EXERCISE REQUIREMENTS> Nothing is needed except the lines below that run from the one with "per creare una" through the one with "dove il metodo", repeated exactly.

[Source texts of formatted documents]
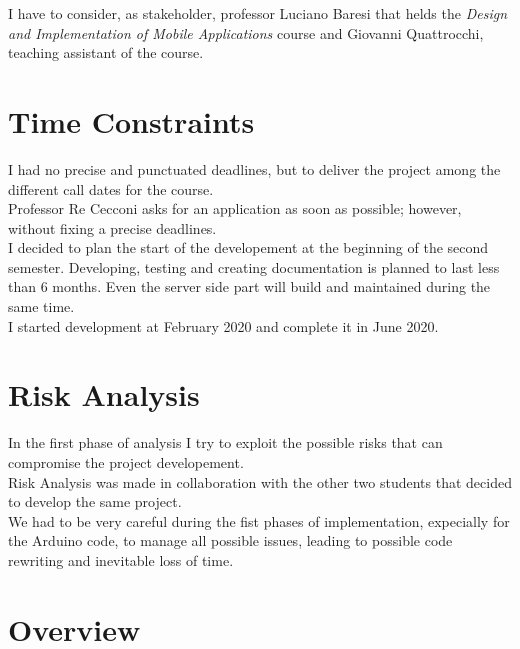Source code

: I have to consider, as stakeholder, professor Luciano Baresi that helds the \textit{Design and Implementation of Mobile Applications} course and Giovanni Quattrocchi, teaching assistant of the course.

\section{Time Constraints}
I had no precise and punctuated deadlines, but to deliver the project among the different call dates for the course.\\

Professor Re Cecconi asks for an application as soon as possible; however, without fixing a precise deadlines.\\

I decided to plan the start of the developement at the beginning of the second semester. Developing, testing and creating documentation is planned to last less than 6 months. Even the server side part will build and maintained during the same time.\\

I started development at February 2020 and complete it in June 2020.

\section{Risk Analysis}
In the first phase of analysis I try to exploit the possible risks that can compromise the project developement.\\

Risk Analysis was made in collaboration with the other two students that decided to develop the same project.\\

We had to be very careful during the fist phases of implementation, expecially for the Arduino code, to manage all possible issues, leading to possible code rewriting and inevitable loss of time.

\section{Overview}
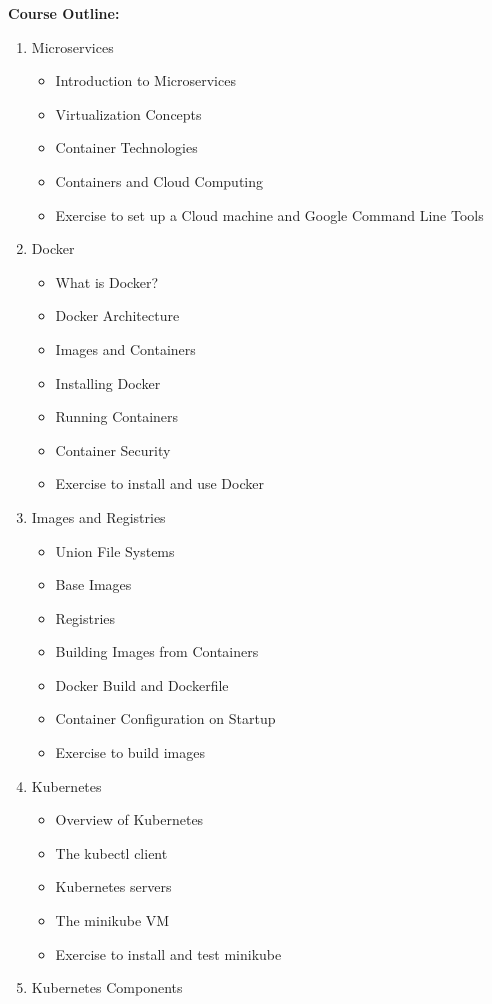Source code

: \documentclass[a4paper,11pt]{article}
\begin{document}
\vspace{5mm}
\textbf {\large Course Outline:}
\begin{enumerate}
\item Microservices
\begin{itemize}
  \item Introduction to Microservices
  \item Virtualization Concepts
  \item Container Technologies
  \item Containers and Cloud Computing
  \item Exercise to set up a Cloud machine and Google Command Line Tools
\end{itemize}
\item Docker
\begin{itemize}
  \item What is Docker?
  \item Docker Architecture
  \item Images and Containers
  \item Installing Docker
  \item Running Containers
  \item Container Security
  \item Exercise to install and use Docker
\end{itemize}
\item Images and Registries
\begin{itemize}
  \item Union File Systems
  \item Base Images
  \item Registries
  \item Building Images from Containers
  \item Docker Build and Dockerfile
  \item Container Configuration on Startup
  \item Exercise to build images
\end{itemize}
\item Kubernetes
\begin{itemize}
  \item Overview of Kubernetes
  \item The kubectl client
  \item Kubernetes servers
  \item The minikube VM
  \item Exercise to install and test minikube
\end{itemize}
\item Kubernetes Components

\end{enumerate}
\end{document}
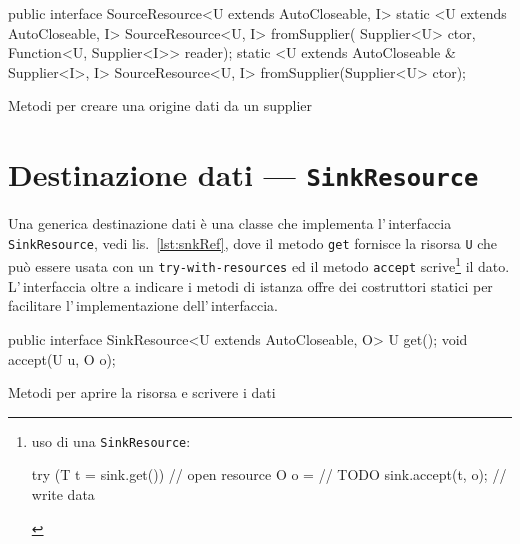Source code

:\begin{elisting}[!htb]
\begin{javacode}
public interface SourceResource<U extends AutoCloseable, I> {
    static <U extends AutoCloseable, I> SourceResource<U, I> fromSupplier(
        Supplier<U> ctor, Function<U, Supplier<I>> reader);
    static <U extends AutoCloseable & Supplier<I>, I> SourceResource<U, I> fromSupplier(Supplier<U> ctor);
}
\end{javacode}
\caption{Metodi per creare una origine dati da un supplier}
\label{lst:srcRefSupp}
\end{elisting}


\section{Destinazione dati --- \texttt{SinkResource}} \label{sec:snkRes}
Una generica destinazione dati è una classe che implementa l'\,interfaccia
\texttt{SinkResource}, vedi lis.~\ref{lst:snkRef}, dove il metodo \texttt{get}
fornisce la risorsa \texttt{U} che può essere usata con un
\texttt{try-with-resources} ed il metodo \texttt{accept} scrive\footnote{%
    uso di una \texttt{SinkResource}:
    \begin{javacode}
        try (T t = sink.get()) {    // open resource
        O o = // TODO
        sink.accept(t, o);      // write data
    }
    \end{javacode}
} il dato.
L'\,interfaccia oltre a indicare i metodi di istanza offre dei costruttori
statici per facilitare l'\,implementazione dell'\,interfaccia.

\begin{elisting}[!htb]
\begin{javacode}
public interface SinkResource<U extends AutoCloseable, O> {
    U get();
    void accept(U u, O o);
}
\end{javacode}
\caption{Metodi per aprire la risorsa e scrivere i dati}
\label{lst:snkRef}
\end{elisting}

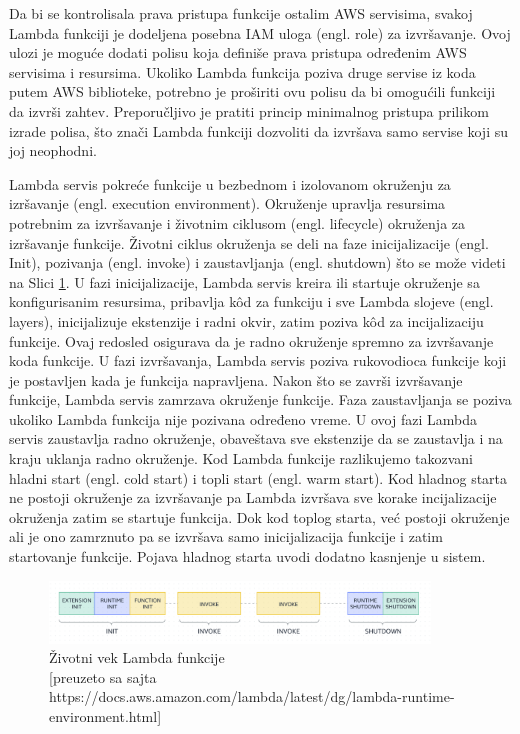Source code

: \documentclass[12pt,oneside]{memoir}
\begin{document}
 
Da bi se kontrolisala prava pristupa funkcije ostalim AWS servisima, svakoj Lambda funkciji je dodeljena posebna IAM uloga (engl. role) za izvršavanje. Ovoj ulozi je moguće dodati polisu koja definiše prava pristupa određenim AWS servisima i resursima. Ukoliko Lambda funkcija poziva druge servise iz koda putem AWS biblioteke, potrebno je proširiti ovu polisu da bi omogućili funkciji da izvrši zahtev. Preporučljivo je pratiti princip minimalnog pristupa prilikom izrade polisa, što znači Lambda funkciji dozvoliti da izvršava samo servise koji su joj neophodni. 

 
Lambda servis pokreće funkcije u bezbednom i izolovanom okruženju za izršavanje (engl. execution environment). Okruženje upravlja resursima potrebnim za izvršavanje i životnim ciklusom (engl. lifecycle) okruženja za izršavanje funkcije. Životni ciklus okruženja se deli na faze inicijalizacije (engl. Init), pozivanja (engl. invoke) i zaustavljanja (engl. shutdown) što se može videti na Slici \ref{fig:awsLambdaZivotniVek}. U fazi inicijalizacije, Lambda servis kreira ili startuje okruženje sa konfigurisanim resursima, pribavlja kôd za funkciju i sve Lambda slojeve (engl. layers), inicijalizuje ekstenzije i radni okvir, zatim poziva kôd za incijalizaciju funkcije. Ovaj redosled osigurava da je radno okruženje spremno za izvršavanje koda funkcije. U fazi izvršavanja, Lambda servis poziva rukovodioca funkcije koji je postavljen kada je funkcija napravljena. Nakon što se završi izvršavanje funkcije, Lambda servis zamrzava okruženje funkcije. Faza zaustavljanja se poziva ukoliko Lambda funkcija nije pozivana određeno vreme. U ovoj fazi Lambda servis zaustavlja radno okruženje, obaveštava sve ekstenzije da se zaustavlja i na kraju uklanja radno okruženje. Kod Lambda funkcije razlikujemo takozvani hladni start (engl. cold start) i topli start (engl. warm start). Kod hladnog starta ne postoji okruženje za izvršavanje pa Lambda izvršava sve korake incijalizacije okruženja zatim se startuje funkcija. Dok kod toplog starta, već postoji okruženje ali je ono zamrznuto pa se izvršava samo inicijalizacija funkcije i zatim startovanje funkcije. Pojava hladnog starta uvodi dodatno kasnjenje u sistem. 
 

\begin{figure}[!ht]
  \centering
  \includegraphics[width=0.9\textwidth]{AWS-Lambda-zivotnivek.png}
  \caption{Životni vek Lambda funkcije\\\footnotesize[preuzeto sa sajta https://docs.aws.amazon.com/lambda/latest/dg/lambda-runtime-environment.html]}
  \label{fig:awsLambdaZivotniVek}
\end{figure}
 
\end{document}
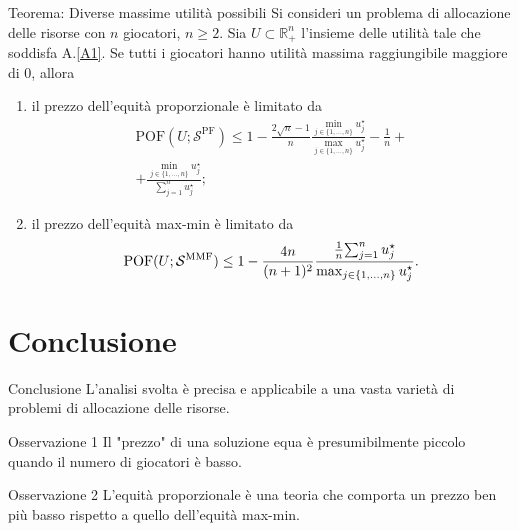 \documentclass{beamer}
\begin{document}
\begin{frame}
	\begin{exampleblock}{Teorema: Diverse massime utilità possibili}
		\vspace{-0.1cm}
		Si consideri un problema di allocazione delle risorse con $n$ giocatori, $n \ge 2$. Sia $U \subset \mathbb{R}^n_+$ l'insieme delle utilità tale che soddisfa A.\ref{A1}. Se tutti i giocatori hanno utilità massima raggiungibile maggiore di $0$, allora
		\vspace{-0.1cm}
		\begin{enumerate}
			\item il prezzo dell'equità proporzionale è limitato da
			\vspace{-0.3cm}
			\begin{multline}
				\text{POF}(U;\mathcal{S}^{\text{PF}}) \le 1 - \frac{2 \sqrt{n} - 1}{n} \frac{\min_{j \in \{1,\dots,n\}} u_j^{\star} }{\max_{j \in \{1,\dots,n\}} u_j^{\star}} - \frac{1}{n} + \\ + \frac{\min_{j \in \{1,\dots,n\}} u_j^{\star}}{\sum_{j=1}^n u_j^{\star}};
			\end{multline}
			\item il prezzo dell'equità max-min è limitato da
			\vspace{-0.3cm}
			\begin{equation}
				\text{POF}(U;\mathcal{S}^{\text{MMF}}) \le 1 - \frac{4n}{(n+1)^2} \frac{\frac{1}{n}{\sum_{j=1}^n u_j^{\star}}}{\max_{j \in \{1,\dots,n\}} u_j^{\star}}.
				\vspace{-0.3cm}
			\end{equation}
		\end{enumerate}
	\vspace{-0.1cm}
	\end{exampleblock}
\end{frame}

\section{Conclusione}

\begin{frame}{Conclusione}
	L'analisi svolta è precisa e applicabile a una vasta varietà di problemi di allocazione delle risorse.
	\begin{exampleblock}{Osservazione 1}
		Il "prezzo" di una soluzione equa è presumibilmente piccolo quando il numero di giocatori è basso.
	\end{exampleblock}
	\begin{exampleblock}{Osservazione 2}
		L'equità proporzionale è una teoria che comporta un prezzo ben più basso rispetto a quello dell'equità max-min. 
	\end{exampleblock}
\end{frame}

\begin{frame}
	
\end{frame}
\end{document}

ANSWER>
\caption{Metodi per creare una origine dati da un supplier}
\label{lst:srcRefSupp}
\end{elisting}


\section{Destinazione dati --- \texttt{SinkResource}} \label{sec:snkRes}
Una generica destinazione dati è una classe che implementa l'\,interfaccia
\texttt{SinkResource}, vedi lis.~\ref{lst:snkRef}, dove il metodo \texttt{get}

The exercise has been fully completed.